*WORK TASK:* Which lines of the entries below run from the one holding "a_n \leqslant b_n$, wówczas" to the one holding "i istnieje granica", inclusive? Set down exactly those lines and no others.

*** Opening DATASET EXTRACT ***

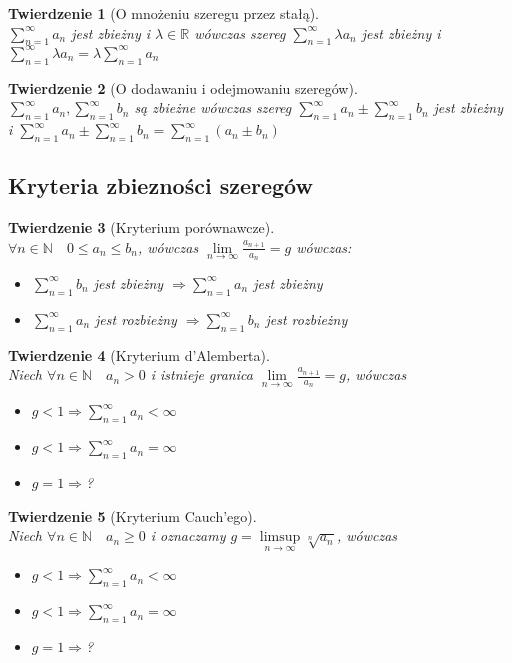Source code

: \documentclass[12pt,a4paper]{article}
\newtheorem{tw}{Twierdzenie}
\theoremstyle{definition}
\begin{document}
\begin{tw}[O mnożeniu szeregu przez stałą]~\\
$\sum\limits_{n=1}^\infty a_n$ jest zbieżny i $\lambda\in\mathbb{R}$ wówczas szereg $\sum\limits_{n=1}^\infty \lambda a_n$ jest zbieżny i $\sum\limits_{n=1}^\infty \lambda a_n = \lambda \sum\limits_{n=1}^\infty a_n$
\end{tw}
\begin{tw}[O dodawaniu i odejmowaniu szeregów]~\\
$\sum\limits_{n=1}^\infty a_n, \sum\limits_{n=1}^\infty b_n$ są zbieżne wówczas szereg $\sum\limits_{n=1}^\infty a_n \pm \sum\limits_{n=1}^\infty b_n$ jest zbieżny i $\sum\limits_{n=1}^\infty a_n \pm \sum\limits_{n=1}^\infty b_n = \sum\limits_{n=1}^\infty (a_n \pm b_n)$
\end{tw}

\subsection{Kryteria zbiezności szeregów}

\begin{tw}[Kryterium porównawcze]~\\
$\forall n\in\mathbb{N} \quad 0 \leqslant a_n \leqslant b_n$, wówczas
$\lim\limits_{n \to \infty} \frac{a_{n+1}}{a_n} = g$ wówczas:
\begin{itemize}
	\item $\sum\limits_{n=1}^\infty b_n$ jest zbieżny $\Rightarrow \sum\limits_{n=1}^\infty a_n$ jest zbieżny
	\item $\sum\limits_{n=1}^\infty a_n$ jest rozbieżny $\Rightarrow \sum\limits_{n=1}^\infty b_n$ jest rozbieżny
\end{itemize}
\end{tw}

\begin{tw}[Kryterium d'Alemberta]~\\
Niech $\forall n\in\mathbb{N} \quad a_n > 0$ i istnieje granica 
$\lim\limits_{n\to\infty} \frac{a_{n+1}}{a_n} = g$, wówczas
\begin{itemize}
	\item $g < 1 \Rightarrow \sum\limits_{n=1}^\infty a_n < \infty$
	\item $g < 1 \Rightarrow \sum\limits_{n=1}^\infty a_n = \infty$
	\item $g = 1 \Rightarrow $?
\end{itemize}
\end{tw}

\begin{tw}[Kryterium Cauch'ego]~\\
Niech $\forall n\in\mathbb{N} \quad a_n \geqslant 0$ i oznaczamy $g = \limsup\limits_{n\to\infty} \sqrt[n]{a_n}$, wówczas
\begin{itemize}
	\item $g < 1 \Rightarrow \sum\limits_{n=1}^\infty a_n < \infty$
	\item $g < 1 \Rightarrow \sum\limits_{n=1}^\infty a_n = \infty$
	\item $g = 1 \Rightarrow $?
\end{itemize}
\end{tw}
\end{document}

*** Closing DATASET EXTRACT ***

*ANSWER FOR THIS EXERCISE:*
$\forall n\in\mathbb{N} \quad 0 \leqslant a_n \leqslant b_n$, wówczas
$\lim\limits_{n \to \infty} \frac{a_{n+1}}{a_n} = g$ wówczas:
\begin{itemize}
	\item $\sum\limits_{n=1}^\infty b_n$ jest zbieżny $\Rightarrow \sum\limits_{n=1}^\infty a_n$ jest zbieżny
	\item $\sum\limits_{n=1}^\infty a_n$ jest rozbieżny $\Rightarrow \sum\limits_{n=1}^\infty b_n$ jest rozbieżny
\end{itemize}
\end{tw}

\begin{tw}[Kryterium d'Alemberta]~\\
Niech $\forall n\in\mathbb{N} \quad a_n > 0$ i istnieje granica 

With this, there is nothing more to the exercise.